Are Banks Abandoning Foreclosures in Florida?

Updated

If you sue someone in Florida but then stop pursuing your case for a year, the court can clear its case load by dismissing your suit for "failure to prosecute." Across Florida, courts are starting to clear their overwhelmed dockets by dismissing foreclosure cases the banks have failed to prosecute. In one division of one of Florida's 20 judicial districts, perhaps as many as 2,700 cases have been set for dismissal in one week.

When Allison Albert of the Jacksonville area Legal Aid went to foreclosure court in Duval County, part of the Fourth Judicial Circuit, on Tuesday, hundreds of "failure to prosecute" cases were on the docket. While waiting for her client's case to be called, she heard the court's staff talking about how the court had sent out notices, scheduling hearings for about 2,700 foreclosure actions -- and noting that if the bank didn't take action within 60 days of the notice, the case could be dismissed at the hearing for failure to prosecute. All of the cases were scheduled to be heard over the next eight court days.

Resetting the Legal Clock


Of course, not all those cases will be dismissed. After the notice went out, some banks responded by voluntarily dismissing the cases. But others took some action, like filing papers -- which is what happened in Albert's 2006 foreclosure case. Filing papers resets the legal clock, and on Tuesday morning four attorneys were present -- representing the banks and appearing in multiple cases; presumably to have the clocks on their cases reset, as well.
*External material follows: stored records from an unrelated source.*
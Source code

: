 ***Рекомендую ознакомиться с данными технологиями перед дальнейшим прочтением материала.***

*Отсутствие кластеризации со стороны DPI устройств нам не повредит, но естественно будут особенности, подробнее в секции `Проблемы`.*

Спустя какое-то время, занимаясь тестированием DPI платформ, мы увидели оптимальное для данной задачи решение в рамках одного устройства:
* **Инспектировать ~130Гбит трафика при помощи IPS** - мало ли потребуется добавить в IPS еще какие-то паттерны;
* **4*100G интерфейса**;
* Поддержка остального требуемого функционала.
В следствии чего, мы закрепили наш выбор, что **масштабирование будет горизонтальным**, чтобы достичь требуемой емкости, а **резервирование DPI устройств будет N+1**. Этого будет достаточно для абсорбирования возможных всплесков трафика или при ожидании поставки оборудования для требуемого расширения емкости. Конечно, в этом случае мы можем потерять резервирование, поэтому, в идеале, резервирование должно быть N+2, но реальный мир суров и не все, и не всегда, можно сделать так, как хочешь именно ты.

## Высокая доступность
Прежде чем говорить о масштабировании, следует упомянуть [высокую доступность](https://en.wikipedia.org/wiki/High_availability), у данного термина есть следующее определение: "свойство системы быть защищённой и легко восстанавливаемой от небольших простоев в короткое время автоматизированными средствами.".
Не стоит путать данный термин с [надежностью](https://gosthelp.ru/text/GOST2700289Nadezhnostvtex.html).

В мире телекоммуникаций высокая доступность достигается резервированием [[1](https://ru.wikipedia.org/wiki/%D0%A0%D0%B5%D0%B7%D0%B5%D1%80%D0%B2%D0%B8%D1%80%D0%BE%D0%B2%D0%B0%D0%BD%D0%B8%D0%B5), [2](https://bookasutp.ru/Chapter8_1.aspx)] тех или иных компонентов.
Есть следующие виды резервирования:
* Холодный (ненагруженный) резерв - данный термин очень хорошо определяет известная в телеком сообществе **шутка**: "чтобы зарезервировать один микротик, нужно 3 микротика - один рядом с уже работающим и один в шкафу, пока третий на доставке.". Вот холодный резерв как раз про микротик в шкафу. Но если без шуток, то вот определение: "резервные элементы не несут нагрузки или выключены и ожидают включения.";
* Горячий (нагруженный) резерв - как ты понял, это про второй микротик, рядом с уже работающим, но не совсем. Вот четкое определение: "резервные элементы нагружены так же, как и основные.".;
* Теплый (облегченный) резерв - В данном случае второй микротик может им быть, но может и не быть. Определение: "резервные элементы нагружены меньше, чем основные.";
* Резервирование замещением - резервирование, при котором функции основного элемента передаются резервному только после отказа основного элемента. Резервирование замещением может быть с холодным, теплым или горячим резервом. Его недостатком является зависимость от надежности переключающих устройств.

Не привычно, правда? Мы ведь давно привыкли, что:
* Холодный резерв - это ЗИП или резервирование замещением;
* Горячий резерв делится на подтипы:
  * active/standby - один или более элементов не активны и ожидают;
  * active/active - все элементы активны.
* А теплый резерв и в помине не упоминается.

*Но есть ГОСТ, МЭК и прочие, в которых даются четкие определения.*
"I've never seen a case dismissed for failure to prosecute," says Todd Allen, an attorney practicing in Lee and Collier Counties. "So I wouldn't put too much faith in that 2,700 number. In my experience judges are very deferential to the banks, so if the banks' attorneys show and say that they intend to proceed -- even if they haven't filed any papers in the 60-day window after notice -- the judges will just let them continue the case."

The Reasons Behind the Delays

Regardless of how many of the 2,700 cases are ultimately dismissed for failure to prosecute, the point is the banks are still sitting on thousands of cases, and not moving them forward. As Lee Haworth, Chief Judge for the 12th Judicial District, noted, "the plaintiffs still largely control the process."

So why aren't these cases going forward? One reason is the foreclosure moratoriums that were put in place following the robo-signing scandal last year -- some of which have since been lifted; another is the banks' documents are a mess from robo-signing and the like; a third is the mass shifting of cases away from the Stern law firm and the delays that come as other firms get up to speed. But whatever the reason, filing cases and then not prosecuting them is a big waste of judicial resources. Voluntarily dismissing the cases after several months on the docket is only a little better, particularly if the court had to spend that time and money sending notices out to all parties involved, and telling the plaintiffs to take action or face dismissal.

Massive Case Backlog

As of December 31, Florida's courts had a backlog of some 350,000 foreclosure cases. Amazingly, that's down from 462,000 on July 1. But much of the reduction is from dismissals, and those are cases that surely will come back.

"I think they should start charging an upfront fee for the eventual failure to prosecute," says April Charney, an attorney with Jacksonville Legal Aid. "There needs to be some absorption of the cost burden these cases put on the courts."

Florida courts need to do something, surely -- and the banks shouldn't be coming to court unless they're actually ready to proceed.